Required work:
Verbatim transcription with images omitted: return the entries below in full.

Pictures paired with source code:

=-=-=-=-=

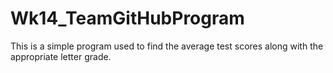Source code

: # Wk14_TeamGitHubProgram
This is a simple program used to find the average test scores along with the appropriate letter grade.
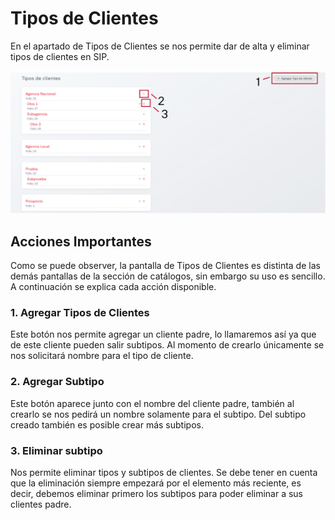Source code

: # Tipos de Clientes

En el apartado de Tipos de Clientes se nos permite dar de alta y eliminar tipos de clientes en SIP.

![t_cliente](../assets/catalogoClientes.png)

## Acciones Importantes

Como se puede observer, la pantalla de Tipos de Clientes es distinta de las demás pantallas de la sección de catálogos, sin embargo su uso es sencillo. A continuación se explica cada acción disponible.

### 1. Agregar Tipos de Clientes

Este botón nos permite agregar un cliente padre, lo llamaremos así ya que de este cliente pueden salir subtipos. Al momento de crearlo únicamente se nos solicitará nombre para el tipo de cliente.

### 2. Agregar Subtipo

Este botón aparece junto con el nombre del cliente padre, también al crearlo se nos pedirá un nombre solamente para el subtipo. Del subtipo creado también es posible crear más subtipos.

### 3. Eliminar subtipo

Nos permite eliminar tipos y subtipos de clientes. Se debe tener en cuenta que la eliminación siempre empezará por el elemento más reciente, es decir, debemos eliminar primero los subtipos para poder eliminar a sus clientes padre.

=-=-=-=-=

Result for this task:
Source code

: # Wk14_TeamGitHubProgram
This is a simple program used to find the average test scores along with the appropriate letter grade.
Source code

: # Tipos de Clientes

En el apartado de Tipos de Clientes se nos permite dar de alta y eliminar tipos de clientes en SIP.

![t_cliente](../assets/catalogoClientes.png)

## Acciones Importantes

Como se puede observer, la pantalla de Tipos de Clientes es distinta de las demás pantallas de la sección de catálogos, sin embargo su uso es sencillo. A continuación se explica cada acción disponible.

### 1. Agregar Tipos de Clientes

Este botón nos permite agregar un cliente padre, lo llamaremos así ya que de este cliente pueden salir subtipos. Al momento de crearlo únicamente se nos solicitará nombre para el tipo de cliente.

### 2. Agregar Subtipo

Este botón aparece junto con el nombre del cliente padre, también al crearlo se nos pedirá un nombre solamente para el subtipo. Del subtipo creado también es posible crear más subtipos.

### 3. Eliminar subtipo

Nos permite eliminar tipos y subtipos de clientes. Se debe tener en cuenta que la eliminación siempre empezará por el elemento más reciente, es decir, debemos eliminar primero los subtipos para poder eliminar a sus clientes padre.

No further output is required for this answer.